GKE Installer

Fury Kubernetes Installer - Managed Services - GKE - oss project.

GKE vs Compute Instances (managed vs self-managed)

Before continuing, you should understand what are the benefits and drawback of creating a GKE cluster instead of creating your Kubernetes control plane in Google Cloud Compute instances.

Price

GKE currently costs $0.10 per hour for a HA control plane.

An n1-standard-2 compute instance currently costs $0.095 per hour. Having an HA cluster with 3 x n1-standard-2 instances will cost: $0.096 x 3 instances = $0.285 per hour.

GKE is cheaper in most scenarios.

You can host these instances using committed use discounts reducing control-plane cost, but you have to upfront pay for it for months.

All the cost analysis was done in May 2020, all prices have been taken from the official Google Platform pricing lists:

Management

GKE is a fully managed service provided by GCP meaning that you don't need to worry about, backups, recoveries, availability, scalability, certificates… even authentication to the cluster is managed by Google.

You'll have to set up these features if you choose to host your control-plane. Also, other features can be customized in a self-managed setup: audit-logs, enable Kubernetes API server feature flags, set up your own authentication provider and other platform services.

So, if you need to set up a non default cluster, you should consider going with the self-managed cluster. Otherwise, GKE is a good option.

Day two operations

As mentioned before, GKE is responsible for making Kubernetes control plane fully operational with a monthly uptime percentage of at least 99.95%.

source: https://cloud.google.com/kubernetes-engine/sla

On the other side, in a self-managed set up you have to worry about backups, disaster recovery strategies, HA setup, certificate rotations, control-plane and worker updates.

Requirements

As mentioned in the common requirements the operator who is responsible for creating an GKE cluster has to have connectivity from the operator's machine (bastion host, laptop with configured VPN…) to the network where the cluster will be placed.

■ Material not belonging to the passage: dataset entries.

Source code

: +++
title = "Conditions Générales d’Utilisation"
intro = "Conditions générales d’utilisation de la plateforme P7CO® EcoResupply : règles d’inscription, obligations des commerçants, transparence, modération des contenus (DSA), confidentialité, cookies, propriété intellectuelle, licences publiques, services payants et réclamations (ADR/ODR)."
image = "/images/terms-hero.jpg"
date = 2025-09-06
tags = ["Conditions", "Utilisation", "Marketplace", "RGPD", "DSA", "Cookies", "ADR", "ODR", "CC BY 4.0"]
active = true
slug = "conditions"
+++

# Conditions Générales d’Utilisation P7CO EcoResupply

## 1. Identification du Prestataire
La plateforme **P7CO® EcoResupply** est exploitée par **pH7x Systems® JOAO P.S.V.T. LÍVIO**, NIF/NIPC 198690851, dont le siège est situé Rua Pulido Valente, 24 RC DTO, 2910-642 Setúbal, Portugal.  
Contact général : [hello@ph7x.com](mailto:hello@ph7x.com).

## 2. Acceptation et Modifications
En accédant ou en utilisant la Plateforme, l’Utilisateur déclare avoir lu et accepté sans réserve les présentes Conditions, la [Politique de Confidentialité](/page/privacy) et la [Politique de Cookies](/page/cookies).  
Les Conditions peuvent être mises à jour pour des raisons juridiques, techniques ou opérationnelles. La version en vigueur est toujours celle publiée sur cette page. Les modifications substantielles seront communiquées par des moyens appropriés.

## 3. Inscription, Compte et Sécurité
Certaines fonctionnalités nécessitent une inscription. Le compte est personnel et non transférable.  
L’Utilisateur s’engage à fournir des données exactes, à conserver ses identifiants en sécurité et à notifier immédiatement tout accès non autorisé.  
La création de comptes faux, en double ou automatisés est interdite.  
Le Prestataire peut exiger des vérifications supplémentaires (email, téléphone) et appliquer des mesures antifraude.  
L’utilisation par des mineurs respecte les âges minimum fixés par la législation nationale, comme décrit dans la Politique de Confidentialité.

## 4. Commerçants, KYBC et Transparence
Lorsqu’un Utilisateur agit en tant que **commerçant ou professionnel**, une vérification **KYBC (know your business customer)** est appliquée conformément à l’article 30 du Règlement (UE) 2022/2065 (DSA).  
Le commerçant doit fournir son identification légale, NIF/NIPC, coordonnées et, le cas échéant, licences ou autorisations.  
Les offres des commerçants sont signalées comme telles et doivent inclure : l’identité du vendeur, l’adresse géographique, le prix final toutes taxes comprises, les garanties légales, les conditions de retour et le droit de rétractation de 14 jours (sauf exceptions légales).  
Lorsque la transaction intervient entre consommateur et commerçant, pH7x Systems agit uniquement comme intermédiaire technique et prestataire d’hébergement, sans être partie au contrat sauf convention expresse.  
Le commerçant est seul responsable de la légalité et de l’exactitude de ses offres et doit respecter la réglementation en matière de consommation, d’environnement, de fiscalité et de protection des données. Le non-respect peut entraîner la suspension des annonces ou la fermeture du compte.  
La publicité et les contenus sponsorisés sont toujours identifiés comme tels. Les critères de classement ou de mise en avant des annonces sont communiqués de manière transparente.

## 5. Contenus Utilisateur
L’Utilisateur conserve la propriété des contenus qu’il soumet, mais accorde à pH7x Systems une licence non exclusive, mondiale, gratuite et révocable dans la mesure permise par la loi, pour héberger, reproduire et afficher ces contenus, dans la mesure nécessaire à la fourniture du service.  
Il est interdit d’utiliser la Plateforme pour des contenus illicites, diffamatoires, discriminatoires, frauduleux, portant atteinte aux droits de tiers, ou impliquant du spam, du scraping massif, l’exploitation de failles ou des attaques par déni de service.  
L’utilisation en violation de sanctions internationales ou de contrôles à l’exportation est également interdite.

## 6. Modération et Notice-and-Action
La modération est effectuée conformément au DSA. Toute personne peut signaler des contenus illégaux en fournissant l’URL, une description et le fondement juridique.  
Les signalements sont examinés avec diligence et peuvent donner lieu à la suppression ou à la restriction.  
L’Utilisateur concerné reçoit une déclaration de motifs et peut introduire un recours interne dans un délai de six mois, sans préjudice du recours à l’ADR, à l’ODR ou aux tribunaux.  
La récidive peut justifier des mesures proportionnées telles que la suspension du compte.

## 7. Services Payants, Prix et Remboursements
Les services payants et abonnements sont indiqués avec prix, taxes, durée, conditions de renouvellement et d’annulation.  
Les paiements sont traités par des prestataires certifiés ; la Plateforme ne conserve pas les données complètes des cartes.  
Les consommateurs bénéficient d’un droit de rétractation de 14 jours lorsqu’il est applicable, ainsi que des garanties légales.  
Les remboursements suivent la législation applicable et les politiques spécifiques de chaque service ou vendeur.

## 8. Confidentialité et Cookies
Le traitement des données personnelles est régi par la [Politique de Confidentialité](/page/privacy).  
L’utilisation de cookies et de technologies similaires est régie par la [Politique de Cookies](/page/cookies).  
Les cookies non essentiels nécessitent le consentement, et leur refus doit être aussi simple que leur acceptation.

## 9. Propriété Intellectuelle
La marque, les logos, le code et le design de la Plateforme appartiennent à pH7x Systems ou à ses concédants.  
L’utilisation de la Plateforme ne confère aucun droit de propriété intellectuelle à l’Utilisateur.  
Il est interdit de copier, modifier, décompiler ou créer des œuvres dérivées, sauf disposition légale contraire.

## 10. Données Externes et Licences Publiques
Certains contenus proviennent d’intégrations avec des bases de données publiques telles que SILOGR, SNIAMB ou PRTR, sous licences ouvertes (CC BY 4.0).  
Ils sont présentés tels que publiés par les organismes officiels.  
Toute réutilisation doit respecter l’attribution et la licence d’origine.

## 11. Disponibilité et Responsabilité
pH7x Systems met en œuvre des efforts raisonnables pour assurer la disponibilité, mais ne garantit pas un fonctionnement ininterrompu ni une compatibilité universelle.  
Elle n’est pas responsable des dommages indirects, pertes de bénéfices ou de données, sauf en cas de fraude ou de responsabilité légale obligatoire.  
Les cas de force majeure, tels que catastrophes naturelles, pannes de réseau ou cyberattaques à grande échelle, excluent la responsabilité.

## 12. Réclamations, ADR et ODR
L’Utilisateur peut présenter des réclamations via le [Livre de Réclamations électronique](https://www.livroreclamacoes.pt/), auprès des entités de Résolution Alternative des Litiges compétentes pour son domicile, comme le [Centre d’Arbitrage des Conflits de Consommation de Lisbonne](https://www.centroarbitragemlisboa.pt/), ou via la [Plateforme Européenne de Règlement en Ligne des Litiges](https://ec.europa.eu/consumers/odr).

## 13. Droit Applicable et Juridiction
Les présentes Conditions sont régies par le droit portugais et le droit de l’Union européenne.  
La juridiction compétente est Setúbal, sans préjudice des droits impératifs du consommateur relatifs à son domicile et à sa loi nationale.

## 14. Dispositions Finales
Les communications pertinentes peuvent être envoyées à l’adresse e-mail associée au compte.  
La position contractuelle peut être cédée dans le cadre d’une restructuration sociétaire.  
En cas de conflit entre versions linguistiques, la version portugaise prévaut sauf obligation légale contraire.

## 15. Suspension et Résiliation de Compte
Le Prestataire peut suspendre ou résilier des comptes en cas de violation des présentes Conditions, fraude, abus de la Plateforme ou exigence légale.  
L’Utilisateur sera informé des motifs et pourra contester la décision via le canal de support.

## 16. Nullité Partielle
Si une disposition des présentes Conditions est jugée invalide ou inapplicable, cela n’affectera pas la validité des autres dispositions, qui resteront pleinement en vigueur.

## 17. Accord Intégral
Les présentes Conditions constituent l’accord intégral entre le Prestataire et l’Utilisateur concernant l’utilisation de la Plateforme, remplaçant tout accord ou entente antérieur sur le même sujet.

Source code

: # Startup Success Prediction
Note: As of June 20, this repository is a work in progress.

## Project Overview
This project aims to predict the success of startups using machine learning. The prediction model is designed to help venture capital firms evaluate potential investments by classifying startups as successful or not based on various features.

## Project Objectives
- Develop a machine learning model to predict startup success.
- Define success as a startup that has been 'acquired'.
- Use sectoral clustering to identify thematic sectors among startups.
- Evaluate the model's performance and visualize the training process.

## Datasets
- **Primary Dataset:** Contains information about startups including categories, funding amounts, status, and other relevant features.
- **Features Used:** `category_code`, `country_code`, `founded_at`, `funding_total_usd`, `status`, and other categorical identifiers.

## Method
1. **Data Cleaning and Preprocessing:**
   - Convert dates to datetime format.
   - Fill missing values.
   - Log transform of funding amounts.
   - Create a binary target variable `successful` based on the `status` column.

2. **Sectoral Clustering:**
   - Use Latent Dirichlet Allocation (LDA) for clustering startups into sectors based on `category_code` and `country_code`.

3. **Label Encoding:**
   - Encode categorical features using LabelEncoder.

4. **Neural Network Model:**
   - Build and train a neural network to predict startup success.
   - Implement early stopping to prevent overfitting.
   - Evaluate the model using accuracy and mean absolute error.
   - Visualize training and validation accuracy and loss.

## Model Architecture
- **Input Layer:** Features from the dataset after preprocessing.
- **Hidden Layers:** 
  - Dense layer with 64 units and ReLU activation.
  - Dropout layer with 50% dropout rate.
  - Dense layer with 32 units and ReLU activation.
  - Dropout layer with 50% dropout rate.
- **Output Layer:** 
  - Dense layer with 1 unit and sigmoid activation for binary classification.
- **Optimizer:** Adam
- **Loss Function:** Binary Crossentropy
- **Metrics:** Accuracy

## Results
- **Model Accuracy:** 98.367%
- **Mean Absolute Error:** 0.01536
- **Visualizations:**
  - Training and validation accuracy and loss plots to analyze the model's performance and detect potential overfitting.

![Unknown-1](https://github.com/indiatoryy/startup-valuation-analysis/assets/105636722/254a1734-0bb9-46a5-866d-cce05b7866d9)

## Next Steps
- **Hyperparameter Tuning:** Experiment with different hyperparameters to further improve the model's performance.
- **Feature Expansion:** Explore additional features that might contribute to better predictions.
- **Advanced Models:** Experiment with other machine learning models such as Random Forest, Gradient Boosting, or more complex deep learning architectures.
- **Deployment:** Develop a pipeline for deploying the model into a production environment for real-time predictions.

The machine used to create the cluster should have installed:

  • OS tooling like: git, ssh, curl and unzip.
  • terraform version > 0.12.
  • latest gcloud CLI version.

Cloud requirements

This installer requires to have mainly three requirements:

  • Dedicated VPC.
  • Enough permissions to create all resources surrounding the GKE cluster.
  • If your workloads need to have internet connectivity, you should understand how connectivity works in a GKE private cluster: Using Cloud NAT with GKE Cluster

Gather all input values

Before starting to use this installer, you should know the value of the input variables:

  • cluster_name: Unique cluster name.
  • cluster_version: GKE version to use. Example: 1.15.12-gke.6 or 1.16.10-gke.8. Take a look to discover available GKE Kubernetes versions.
  • network: Network name where the cluster will be created.
  • subnetworks: List of three subnetworks names:
    • index 0: The subnetwork to host the cluster.
    • index 1: The name of the secondary subnet ip range to use for pods.
    • index 2: The name of the secondary subnet range to use for services. All subnetworks should belong to network.
  • ssh_public_key: Cluster administrator public ssh key. Used to access cluster nodes with the operator_ssh_user
  • dmz_cidr_range: Network CIDR range from where the cluster's control plane will be accessible from.

Getting started

Make sure to set up all the pre-requirements before continuing including cloud credentials, VPN/Bastion/Network configuration and gathering all required input values.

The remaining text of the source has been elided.